The Invesco Global Sovereign Asset Management Survey shows that sovereign investors have had difficulty meeting return targets over the last two years; across the investors surveyed, average expected returns for 2015 were 4.1%, well short of the average target of 5.9%. This year is expected to see a similar shortfall, with an average target of 5.7% but expected actual returns of 4.4%.

Invesco identified falling oil prices and returns on non-US government bonds as major contributors to the drop in returns. Oil fell by $60 per barrel between the first quarter of 2014 and the first quarter of 2016, while over the same period yields on 10-year German and Japanese government bonds dropped from 1.5% and 0.6% to 0.1% and -0.1% respectively. Funds that invested in US government bonds tended to do better, due to the effects of the strengthening currency.

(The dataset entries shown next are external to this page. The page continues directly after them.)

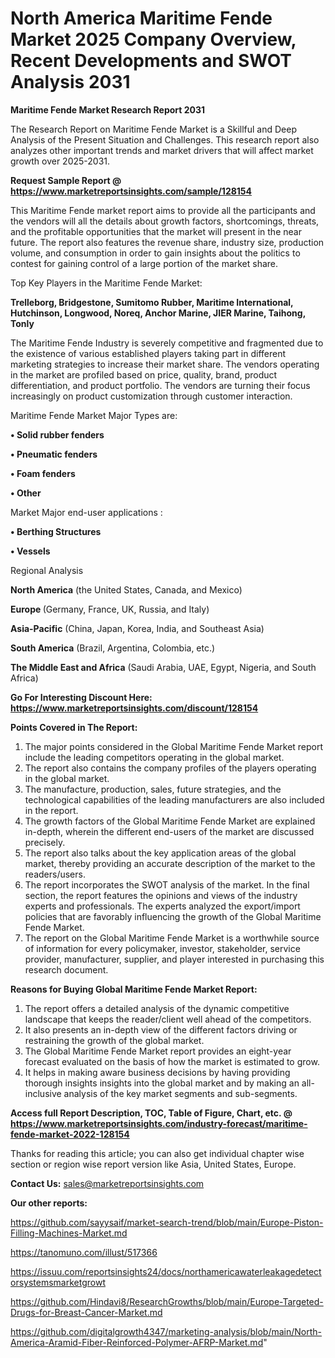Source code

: # North America Maritime Fende Market 2025 Company Overview, Recent Developments and SWOT Analysis 2031

<strong>Maritime Fende Market Research Report 2031</strong>

The Research Report on Maritime Fende Market is a Skillful and Deep Analysis of the Present Situation and Challenges. This research report also analyzes other important trends and market drivers that will affect market growth over 2025-2031.

<strong>Request Sample Report @ <a href=https://www.marketreportsinsights.com/sample/128154>https://www.marketreportsinsights.com/sample/128154</a></strong>

This Maritime Fende market report aims to provide all the participants and the vendors will all the details about growth factors, shortcomings, threats, and the profitable opportunities that the market will present in the near future. The report also features the revenue share, industry size, production volume, and consumption in order to gain insights about the politics to contest for gaining control of a large portion of the market share.

Top Key Players in the Maritime Fende Market:

<strong>Trelleborg, Bridgestone, Sumitomo Rubber, Maritime International, Hutchinson, Longwood, Noreq, Anchor Marine, JIER Marine, Taihong, Tonly</strong>

The Maritime Fende Industry is severely competitive and fragmented due to the existence of various established players taking part in different marketing strategies to increase their market share. The vendors operating in the market are profiled based on price, quality, brand, product differentiation, and product portfolio. The vendors are turning their focus increasingly on product customization through customer interaction.

Maritime Fende Market Major Types are:

<strong>• Solid rubber fenders

• Pneumatic fenders

• Foam fenders

• Other</strong>

Market Major end-user applications :

<strong>• Berthing Structures

• Vessels</strong>

Regional Analysis

</u><strong><b>North America</b></strong> (the United States, Canada, and Mexico)

<strong><b>Europe </b></strong>(Germany, France, UK, Russia, and Italy)

<strong><b>Asia-Pacific</b></strong> (China, Japan, Korea, India, and Southeast Asia)

<strong><b>South America</b></strong> (Brazil, Argentina, Colombia, etc.)

<strong><b>The Middle East and Africa</b></strong> (Saudi Arabia, UAE, Egypt, Nigeria, and South Africa)

<strong>Go For Interesting Discount Here: <a href=https://www.marketreportsinsights.com/discount/128154>https://www.marketreportsinsights.com/discount/128154</a></strong>

<strong>Points Covered in The Report:</strong>
<ol>
  <li>The major points considered in the Global Maritime Fende Market report include the leading competitors operating in the global market.</li>
  <li>The report also contains the company profiles of the players operating in the global market.</li>
  <li>The manufacture, production, sales, future strategies, and the technological capabilities of the leading manufacturers are also included in the report.</li>
  <li>The growth factors of the Global Maritime Fende Market are explained in-depth, wherein the different end-users of the market are discussed precisely.</li>
  <li>The report also talks about the key application areas of the global market, thereby providing an accurate description of the market to the readers/users.</li>
  <li>The report incorporates the SWOT analysis of the market. In the final section, the report features the opinions and views of the industry experts and professionals. The experts analyzed the export/import policies that are favorably influencing the growth of the Global Maritime Fende Market.</li>
  <li>The report on the Global Maritime Fende Market is a worthwhile source of information for every policymaker, investor, stakeholder, service provider, manufacturer, supplier, and player interested in purchasing this research document.</li>
</ol>
<strong>Reasons for Buying Global Maritime Fende Market Report:</strong>

<ol>
  <li>The report offers a detailed analysis of the dynamic competitive landscape that keeps the reader/client well ahead of the competitors.</li>
  <li>It also presents an in-depth view of the different factors driving or restraining the growth of the global market.</li>
  <li>The Global Maritime Fende Market report provides an eight-year forecast evaluated on the basis of how the market is estimated to grow.</li>
  <li>It helps in making aware business decisions by having providing thorough insights insights into the global market and by making an all-inclusive analysis of the key market segments and sub-segments.</li>
</ol>
<strong>Access full Report Description, TOC, Table of Figure, Chart, etc. @ <a href=https://www.marketreportsinsights.com/industry-forecast/maritime-fende-market-2022-128154>https://www.marketreportsinsights.com/industry-forecast/maritime-fende-market-2022-128154</a></strong>


Thanks for reading this article; you can also get individual chapter wise section or region wise report version like Asia, United States, Europe.

<strong>Contact Us:</strong>
sales@marketreportsinsights.com

<strong>Our other reports:</strong>

<a href=https://github.com/sayysaif/market-search-trend/blob/main/Europe-Piston-Filling-Machines-Market.md>https://github.com/sayysaif/market-search-trend/blob/main/Europe-Piston-Filling-Machines-Market.md</a>

<a href=https://tanomuno.com/illust/517366>https://tanomuno.com/illust/517366</a>

<a href=https://issuu.com/reportsinsights24/docs/northamericawaterleakagedetectorsystemsmarketgrowt>https://issuu.com/reportsinsights24/docs/northamericawaterleakagedetectorsystemsmarketgrowt</a>

<a href=https://github.com/Hindavi8/ResearchGrowths/blob/main/Europe-Targeted-Drugs-for-Breast-Cancer-Market.md>https://github.com/Hindavi8/ResearchGrowths/blob/main/Europe-Targeted-Drugs-for-Breast-Cancer-Market.md</a>

<a href=https://github.com/digitalgrowth4347/marketing-analysis/blob/main/North-America-Aramid-Fiber-Reinforced-Polymer-AFRP-Market.md>https://github.com/digitalgrowth4347/marketing-analysis/blob/main/North-America-Aramid-Fiber-Reinforced-Polymer-AFRP-Market.md</a>"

In response to these trends, global fixed income allocations for sovereign investors have declined steadily, from 25% of survey respondents' portfolios in 2012 to 16% in 2015. Over the same period allocations to alternative assets - defined in the survey as real estate, infrastructure and private equity - have nearly doubled, from 7.5% in 2012 to 13.8% in 2015.

While allocations to all categories of alternative investments have increased, real estate has seen the most growth, from 3% in 2012 to 6.5% in 2015; by comparison, infrastructure grew from 1.4% to 2.8% and private equity grew from 3.1% to 4.5%.

Invesco attributes the difference in growth rates to challenges faced by sovereign funds when sourcing deals in infrastructure and private equity. While real estate presents similar difficulties, deploying capital in this sector tends to take an average of two years, compared to 2.3 years for PE and 3.5 years for infrastructure, making it more attractive to investors.

Along with increasing their real estate investments in absolute terms, sovereign investors have shifted their allocation patterns away from high-profile assets in major cities such as New York and London, and toward more diversified global assets. Investors are also increasingly seeking direct investments or operator and developer partnerships, rather than going through fund managers.

In addition, the survey found that average sovereign investor portfolio allocations to China fell between 2014 and 2015 from 2.2% to 1.7%, while allocations to Asian emerging markets rose from 1.6% to 2.3%. The declining interest in China is driven by concerns over the country's shrinking labor force and corresponding growth in manufacturing costs, while the appeal of emerging Asia chiefly comes from increasing political stability and improvements in infrastructure.